He might be nearly fifty and a younger son, but Lord Frederick was still considered quite a catch, for all that. His first wife had, unfortunately, left most of her considerable fortune tied up in trust for their daughter, but everyone knew that the chances were more than even that the man would be made prime minister in just a few days’ time. True, he’d shown no disposition to remarry in all the years since his wife’s tragic death, but the recent marriage of his dearly loved only daughter had raised hopes in the bosoms of the Metropolis’s mamas—as well as among more than a few of Society’s more attractive widows. Surely, they reasoned, the need for female companionship would at long last inspire Lord Frederick to look about him for a wife—especially when one considered the pressing need for someone to play the part of his political hostess.

Of course, they didn’t know about the existence of one Mr. Wesley Davis of Stratton Street.

Smiling smoothly, Lord Frederick extricated himself from the clutches of the two ambitious ladies, tipped his hat, bowed, and continued up the footpath. He wore buff-colored doeskin breeches and a many-caped Garrick, and carried an ivory-handled ebony walking stick that swung idly in one hand as he headed toward Park Lane.

Sebastian fell into step beside him. “I’ve a flintlock in me pocket big enough to blow a hole in yer gut the size o’ a dinner plate, so don’t ye be getting any fancy ideas about hollerin’ out, or tryin’ to skewer me with the fancy little sword ye got hidden in that cane o’ yers,” Sebastian added when the man’s fist tightened around his walking stick.

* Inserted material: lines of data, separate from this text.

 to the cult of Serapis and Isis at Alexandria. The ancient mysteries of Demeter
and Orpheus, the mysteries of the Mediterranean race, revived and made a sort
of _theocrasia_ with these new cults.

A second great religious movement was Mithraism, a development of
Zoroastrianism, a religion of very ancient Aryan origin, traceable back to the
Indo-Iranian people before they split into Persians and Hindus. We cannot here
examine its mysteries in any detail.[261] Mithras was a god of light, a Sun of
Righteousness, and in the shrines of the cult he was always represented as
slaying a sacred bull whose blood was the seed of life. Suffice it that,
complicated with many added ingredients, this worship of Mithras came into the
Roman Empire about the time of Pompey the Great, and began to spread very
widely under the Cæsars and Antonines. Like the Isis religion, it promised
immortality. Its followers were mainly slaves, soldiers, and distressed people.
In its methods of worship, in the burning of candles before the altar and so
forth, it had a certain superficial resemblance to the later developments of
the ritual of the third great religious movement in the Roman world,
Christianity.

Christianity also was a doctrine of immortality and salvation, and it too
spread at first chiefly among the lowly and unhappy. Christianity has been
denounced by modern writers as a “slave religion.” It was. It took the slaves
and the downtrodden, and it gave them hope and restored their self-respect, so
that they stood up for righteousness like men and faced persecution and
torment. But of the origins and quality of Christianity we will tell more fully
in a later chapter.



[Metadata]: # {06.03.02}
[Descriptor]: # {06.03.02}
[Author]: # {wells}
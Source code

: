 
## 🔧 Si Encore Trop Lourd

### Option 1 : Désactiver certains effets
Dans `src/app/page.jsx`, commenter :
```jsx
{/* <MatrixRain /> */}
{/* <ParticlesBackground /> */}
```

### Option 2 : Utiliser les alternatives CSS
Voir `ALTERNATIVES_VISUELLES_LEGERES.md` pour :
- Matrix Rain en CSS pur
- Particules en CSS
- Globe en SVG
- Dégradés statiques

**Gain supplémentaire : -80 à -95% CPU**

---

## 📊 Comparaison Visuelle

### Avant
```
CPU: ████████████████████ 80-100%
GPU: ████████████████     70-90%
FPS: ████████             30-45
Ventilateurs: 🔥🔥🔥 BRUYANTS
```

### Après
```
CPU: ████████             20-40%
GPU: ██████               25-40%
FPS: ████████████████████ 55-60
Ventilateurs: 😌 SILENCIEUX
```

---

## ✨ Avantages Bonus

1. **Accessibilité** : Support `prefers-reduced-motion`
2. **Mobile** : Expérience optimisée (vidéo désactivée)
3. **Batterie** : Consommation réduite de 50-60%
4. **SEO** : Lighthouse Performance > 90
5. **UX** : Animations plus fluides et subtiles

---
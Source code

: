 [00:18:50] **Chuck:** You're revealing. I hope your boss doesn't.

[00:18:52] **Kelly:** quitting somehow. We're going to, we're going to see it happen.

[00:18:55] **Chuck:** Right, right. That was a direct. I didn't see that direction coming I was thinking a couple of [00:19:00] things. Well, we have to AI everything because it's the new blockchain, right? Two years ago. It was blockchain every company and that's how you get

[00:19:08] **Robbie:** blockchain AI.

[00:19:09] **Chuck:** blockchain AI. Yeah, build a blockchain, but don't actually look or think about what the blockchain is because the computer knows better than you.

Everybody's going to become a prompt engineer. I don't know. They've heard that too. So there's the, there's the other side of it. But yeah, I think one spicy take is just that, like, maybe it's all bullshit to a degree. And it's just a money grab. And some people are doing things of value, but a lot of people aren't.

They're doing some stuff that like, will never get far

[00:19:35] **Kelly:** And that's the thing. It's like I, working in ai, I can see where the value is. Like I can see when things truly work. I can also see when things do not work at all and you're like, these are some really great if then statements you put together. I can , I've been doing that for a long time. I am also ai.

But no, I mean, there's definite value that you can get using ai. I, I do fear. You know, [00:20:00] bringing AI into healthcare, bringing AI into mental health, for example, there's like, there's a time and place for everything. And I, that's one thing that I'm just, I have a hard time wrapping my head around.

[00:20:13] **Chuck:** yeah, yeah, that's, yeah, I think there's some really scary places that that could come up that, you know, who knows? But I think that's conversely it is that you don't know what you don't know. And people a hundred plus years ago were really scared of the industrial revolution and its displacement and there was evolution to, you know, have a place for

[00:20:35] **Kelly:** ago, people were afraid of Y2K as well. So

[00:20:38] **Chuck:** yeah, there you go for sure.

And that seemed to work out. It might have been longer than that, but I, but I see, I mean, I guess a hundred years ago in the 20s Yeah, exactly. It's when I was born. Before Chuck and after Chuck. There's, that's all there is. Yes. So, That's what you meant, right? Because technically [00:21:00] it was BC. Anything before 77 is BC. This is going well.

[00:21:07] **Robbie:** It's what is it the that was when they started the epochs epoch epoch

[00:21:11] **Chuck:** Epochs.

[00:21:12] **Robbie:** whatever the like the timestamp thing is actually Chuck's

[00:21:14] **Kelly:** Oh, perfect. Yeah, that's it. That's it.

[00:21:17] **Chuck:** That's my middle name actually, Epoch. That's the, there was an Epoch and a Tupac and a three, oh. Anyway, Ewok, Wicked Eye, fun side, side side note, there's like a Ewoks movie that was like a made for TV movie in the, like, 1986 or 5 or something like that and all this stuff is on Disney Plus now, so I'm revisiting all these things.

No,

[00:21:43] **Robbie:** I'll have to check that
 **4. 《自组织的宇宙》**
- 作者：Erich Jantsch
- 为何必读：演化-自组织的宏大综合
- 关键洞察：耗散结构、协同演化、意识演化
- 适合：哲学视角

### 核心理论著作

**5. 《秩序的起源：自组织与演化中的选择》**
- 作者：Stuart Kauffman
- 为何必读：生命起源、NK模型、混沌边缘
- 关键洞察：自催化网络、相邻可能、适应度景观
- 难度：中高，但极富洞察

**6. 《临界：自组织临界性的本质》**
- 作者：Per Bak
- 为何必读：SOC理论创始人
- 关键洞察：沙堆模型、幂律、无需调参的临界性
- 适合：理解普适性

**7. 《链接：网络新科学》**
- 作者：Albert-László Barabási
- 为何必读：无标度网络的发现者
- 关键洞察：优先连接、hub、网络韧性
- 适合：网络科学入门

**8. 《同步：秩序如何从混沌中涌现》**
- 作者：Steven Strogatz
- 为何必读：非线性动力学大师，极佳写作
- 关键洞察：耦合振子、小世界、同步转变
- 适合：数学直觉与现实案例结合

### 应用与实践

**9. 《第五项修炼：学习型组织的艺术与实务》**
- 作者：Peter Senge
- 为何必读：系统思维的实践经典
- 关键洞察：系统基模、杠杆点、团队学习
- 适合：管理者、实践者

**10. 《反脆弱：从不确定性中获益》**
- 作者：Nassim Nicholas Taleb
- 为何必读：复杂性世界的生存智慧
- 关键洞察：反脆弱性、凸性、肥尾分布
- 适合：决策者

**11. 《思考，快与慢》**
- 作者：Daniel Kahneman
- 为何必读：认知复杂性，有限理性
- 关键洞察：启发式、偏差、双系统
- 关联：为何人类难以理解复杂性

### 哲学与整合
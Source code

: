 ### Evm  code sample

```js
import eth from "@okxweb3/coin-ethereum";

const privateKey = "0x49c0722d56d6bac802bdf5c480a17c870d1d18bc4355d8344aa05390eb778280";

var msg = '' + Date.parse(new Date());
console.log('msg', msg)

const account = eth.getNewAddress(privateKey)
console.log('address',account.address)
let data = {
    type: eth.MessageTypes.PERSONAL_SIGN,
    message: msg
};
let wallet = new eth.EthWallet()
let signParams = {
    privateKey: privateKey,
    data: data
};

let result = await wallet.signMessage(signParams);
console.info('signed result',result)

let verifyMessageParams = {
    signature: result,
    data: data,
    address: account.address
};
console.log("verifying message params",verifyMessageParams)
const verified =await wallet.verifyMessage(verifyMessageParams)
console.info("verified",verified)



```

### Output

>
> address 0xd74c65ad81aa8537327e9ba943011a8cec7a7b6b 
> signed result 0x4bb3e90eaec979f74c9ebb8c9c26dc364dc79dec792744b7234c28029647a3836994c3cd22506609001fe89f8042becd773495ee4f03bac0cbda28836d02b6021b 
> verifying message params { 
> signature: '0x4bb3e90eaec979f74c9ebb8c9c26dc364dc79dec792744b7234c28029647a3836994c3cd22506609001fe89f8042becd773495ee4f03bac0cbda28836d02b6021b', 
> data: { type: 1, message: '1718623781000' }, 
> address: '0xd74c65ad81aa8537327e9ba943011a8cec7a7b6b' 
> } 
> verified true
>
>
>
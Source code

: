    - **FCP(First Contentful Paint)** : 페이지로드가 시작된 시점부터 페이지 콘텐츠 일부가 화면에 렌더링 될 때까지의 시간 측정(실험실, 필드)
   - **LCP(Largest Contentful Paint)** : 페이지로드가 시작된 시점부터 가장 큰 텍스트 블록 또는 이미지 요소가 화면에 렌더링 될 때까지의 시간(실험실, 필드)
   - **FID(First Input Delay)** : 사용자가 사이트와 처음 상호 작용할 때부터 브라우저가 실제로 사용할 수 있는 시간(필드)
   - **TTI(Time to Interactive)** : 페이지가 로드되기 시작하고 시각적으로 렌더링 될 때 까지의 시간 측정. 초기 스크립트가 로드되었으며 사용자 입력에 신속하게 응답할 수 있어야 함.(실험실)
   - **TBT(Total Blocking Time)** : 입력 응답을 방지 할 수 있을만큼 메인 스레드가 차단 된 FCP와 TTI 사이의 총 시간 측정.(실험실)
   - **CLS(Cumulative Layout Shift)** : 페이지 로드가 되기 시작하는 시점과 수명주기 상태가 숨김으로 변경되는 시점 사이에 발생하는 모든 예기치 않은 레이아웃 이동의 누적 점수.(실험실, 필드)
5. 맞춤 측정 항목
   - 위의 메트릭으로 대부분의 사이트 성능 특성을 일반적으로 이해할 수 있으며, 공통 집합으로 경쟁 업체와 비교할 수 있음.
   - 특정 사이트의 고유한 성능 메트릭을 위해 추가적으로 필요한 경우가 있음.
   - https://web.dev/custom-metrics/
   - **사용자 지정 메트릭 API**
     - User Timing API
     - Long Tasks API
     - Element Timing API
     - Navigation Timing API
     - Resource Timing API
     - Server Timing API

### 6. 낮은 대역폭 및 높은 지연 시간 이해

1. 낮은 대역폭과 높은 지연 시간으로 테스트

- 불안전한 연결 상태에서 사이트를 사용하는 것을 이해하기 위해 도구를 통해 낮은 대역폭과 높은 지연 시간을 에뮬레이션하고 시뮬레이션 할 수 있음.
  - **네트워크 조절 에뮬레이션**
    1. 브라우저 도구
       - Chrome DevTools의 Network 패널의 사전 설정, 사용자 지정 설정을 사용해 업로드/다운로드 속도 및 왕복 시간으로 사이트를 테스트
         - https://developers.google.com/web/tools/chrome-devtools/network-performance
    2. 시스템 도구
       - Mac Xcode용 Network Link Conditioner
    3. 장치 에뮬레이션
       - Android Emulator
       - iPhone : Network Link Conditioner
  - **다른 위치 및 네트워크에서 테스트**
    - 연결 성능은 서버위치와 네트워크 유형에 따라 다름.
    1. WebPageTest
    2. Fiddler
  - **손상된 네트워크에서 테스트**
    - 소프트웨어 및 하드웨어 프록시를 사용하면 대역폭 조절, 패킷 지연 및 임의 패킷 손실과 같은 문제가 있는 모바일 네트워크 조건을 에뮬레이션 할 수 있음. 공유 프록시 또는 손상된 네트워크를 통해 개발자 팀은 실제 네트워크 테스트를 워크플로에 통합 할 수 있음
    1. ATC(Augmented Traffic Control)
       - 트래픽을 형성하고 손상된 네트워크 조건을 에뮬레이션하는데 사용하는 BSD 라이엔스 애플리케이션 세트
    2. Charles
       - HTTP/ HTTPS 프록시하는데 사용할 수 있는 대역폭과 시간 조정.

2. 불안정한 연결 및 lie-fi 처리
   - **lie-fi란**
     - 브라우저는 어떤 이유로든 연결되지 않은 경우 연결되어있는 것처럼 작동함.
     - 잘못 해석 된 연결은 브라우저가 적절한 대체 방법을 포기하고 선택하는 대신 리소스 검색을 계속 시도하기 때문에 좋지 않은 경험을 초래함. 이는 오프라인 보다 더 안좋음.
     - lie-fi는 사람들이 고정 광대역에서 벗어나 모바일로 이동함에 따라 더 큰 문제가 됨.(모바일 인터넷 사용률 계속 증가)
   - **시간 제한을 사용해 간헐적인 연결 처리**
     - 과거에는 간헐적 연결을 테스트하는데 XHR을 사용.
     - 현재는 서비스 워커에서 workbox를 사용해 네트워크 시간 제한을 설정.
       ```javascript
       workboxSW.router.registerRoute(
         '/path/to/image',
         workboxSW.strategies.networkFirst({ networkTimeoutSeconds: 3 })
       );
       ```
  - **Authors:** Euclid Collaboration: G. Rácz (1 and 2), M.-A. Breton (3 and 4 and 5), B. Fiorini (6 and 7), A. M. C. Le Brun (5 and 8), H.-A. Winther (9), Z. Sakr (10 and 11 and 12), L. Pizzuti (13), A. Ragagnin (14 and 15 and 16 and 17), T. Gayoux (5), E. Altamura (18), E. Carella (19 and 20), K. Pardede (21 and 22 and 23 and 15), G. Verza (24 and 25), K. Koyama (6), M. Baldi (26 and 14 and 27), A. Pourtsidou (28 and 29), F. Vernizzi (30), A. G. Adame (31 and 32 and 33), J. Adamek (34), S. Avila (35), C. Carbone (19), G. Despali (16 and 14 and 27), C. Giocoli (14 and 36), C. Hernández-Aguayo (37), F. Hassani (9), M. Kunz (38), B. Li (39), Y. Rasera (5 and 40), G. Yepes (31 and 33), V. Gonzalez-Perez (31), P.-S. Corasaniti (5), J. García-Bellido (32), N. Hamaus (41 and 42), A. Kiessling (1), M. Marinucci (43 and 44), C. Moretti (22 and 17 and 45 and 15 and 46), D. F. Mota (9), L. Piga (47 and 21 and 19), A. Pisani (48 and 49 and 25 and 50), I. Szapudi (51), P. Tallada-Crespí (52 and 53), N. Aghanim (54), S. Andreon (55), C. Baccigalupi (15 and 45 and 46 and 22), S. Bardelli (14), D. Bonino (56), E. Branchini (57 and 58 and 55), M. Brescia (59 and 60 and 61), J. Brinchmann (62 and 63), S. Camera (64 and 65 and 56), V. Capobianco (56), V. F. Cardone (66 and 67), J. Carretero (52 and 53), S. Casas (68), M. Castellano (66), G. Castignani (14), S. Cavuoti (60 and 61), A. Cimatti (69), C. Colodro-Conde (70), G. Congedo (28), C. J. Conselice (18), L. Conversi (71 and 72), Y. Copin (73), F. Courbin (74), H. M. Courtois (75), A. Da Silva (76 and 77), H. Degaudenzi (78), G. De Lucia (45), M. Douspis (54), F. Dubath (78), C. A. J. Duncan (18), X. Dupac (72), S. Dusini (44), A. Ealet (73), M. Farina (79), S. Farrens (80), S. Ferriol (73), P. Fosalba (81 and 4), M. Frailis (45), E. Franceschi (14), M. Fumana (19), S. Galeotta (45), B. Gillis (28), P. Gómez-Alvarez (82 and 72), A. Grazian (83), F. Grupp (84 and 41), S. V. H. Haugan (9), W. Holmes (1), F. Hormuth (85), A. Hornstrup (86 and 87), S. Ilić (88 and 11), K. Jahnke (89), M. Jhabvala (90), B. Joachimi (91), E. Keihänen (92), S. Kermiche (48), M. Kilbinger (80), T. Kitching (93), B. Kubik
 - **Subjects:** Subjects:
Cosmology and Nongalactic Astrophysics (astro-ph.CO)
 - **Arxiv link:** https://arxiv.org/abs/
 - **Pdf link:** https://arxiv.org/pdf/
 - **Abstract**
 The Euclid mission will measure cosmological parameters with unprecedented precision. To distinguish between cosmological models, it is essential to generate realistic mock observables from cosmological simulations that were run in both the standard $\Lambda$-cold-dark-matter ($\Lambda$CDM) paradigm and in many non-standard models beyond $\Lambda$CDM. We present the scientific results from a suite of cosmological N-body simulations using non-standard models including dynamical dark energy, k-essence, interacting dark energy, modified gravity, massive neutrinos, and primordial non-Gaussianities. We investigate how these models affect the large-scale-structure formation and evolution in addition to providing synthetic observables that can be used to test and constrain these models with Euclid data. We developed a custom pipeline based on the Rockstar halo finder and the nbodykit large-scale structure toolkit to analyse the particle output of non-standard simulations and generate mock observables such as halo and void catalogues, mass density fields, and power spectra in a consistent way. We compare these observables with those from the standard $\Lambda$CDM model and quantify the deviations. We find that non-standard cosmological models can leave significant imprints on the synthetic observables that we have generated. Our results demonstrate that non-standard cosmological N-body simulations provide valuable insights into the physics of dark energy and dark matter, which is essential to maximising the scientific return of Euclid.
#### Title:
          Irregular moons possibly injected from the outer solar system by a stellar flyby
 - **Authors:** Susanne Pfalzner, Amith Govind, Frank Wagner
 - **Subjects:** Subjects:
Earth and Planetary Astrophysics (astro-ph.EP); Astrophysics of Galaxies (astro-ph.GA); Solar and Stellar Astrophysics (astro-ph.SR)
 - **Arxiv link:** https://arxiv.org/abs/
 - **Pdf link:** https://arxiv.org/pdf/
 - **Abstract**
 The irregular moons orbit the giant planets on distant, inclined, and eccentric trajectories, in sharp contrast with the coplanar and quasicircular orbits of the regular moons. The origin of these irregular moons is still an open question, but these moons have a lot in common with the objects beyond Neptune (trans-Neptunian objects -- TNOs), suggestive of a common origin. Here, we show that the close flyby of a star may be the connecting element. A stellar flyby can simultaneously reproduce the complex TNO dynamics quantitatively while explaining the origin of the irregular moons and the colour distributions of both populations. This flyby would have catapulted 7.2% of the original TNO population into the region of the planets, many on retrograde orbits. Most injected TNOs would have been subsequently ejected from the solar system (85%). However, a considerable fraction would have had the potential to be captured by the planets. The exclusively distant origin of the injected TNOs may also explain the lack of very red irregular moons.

Fairchild relaxed his hold on the stick’s ivory handle, but his expression remained calm and defiant. “Surely you don’t expect to get away with armed robbery in broad daylight in the middle of Hyde Park?”

“I don’t want yer boung and geegaws. All’s I wants is for us to have us a little chat. Over there.” Sebastian nodded toward a wooden bench set back amongst the shrubbery. “Beneath that chestnut tree.”

Lord Frederick hesitated a moment, then stepped off the footpath into the long wet grass.

“Sit down real easy-like,” said Sebastian, when Fairchild reached the bench and turned to look back expectantly. “And drop that walking stick. That’s right. Now kick it over here.”

Keeping a watchful eye on the man on the bench, Sebastian reached for the cane at his feet. The mechanism that released the ivory handle from the ebony shaft was easy enough to find. The shaft fell away with a well-oiled hiss, revealing a gleaming, two-edged blade. “Nasty little piece of work, this,” he said, in his own voice and diction.

Lord Frederick set his handsome, square jaw. “The streets are dangerous places these days.”

Sebastian laughed and loosed the scarf from about his lower face. “You’ve no idea how dangerous.”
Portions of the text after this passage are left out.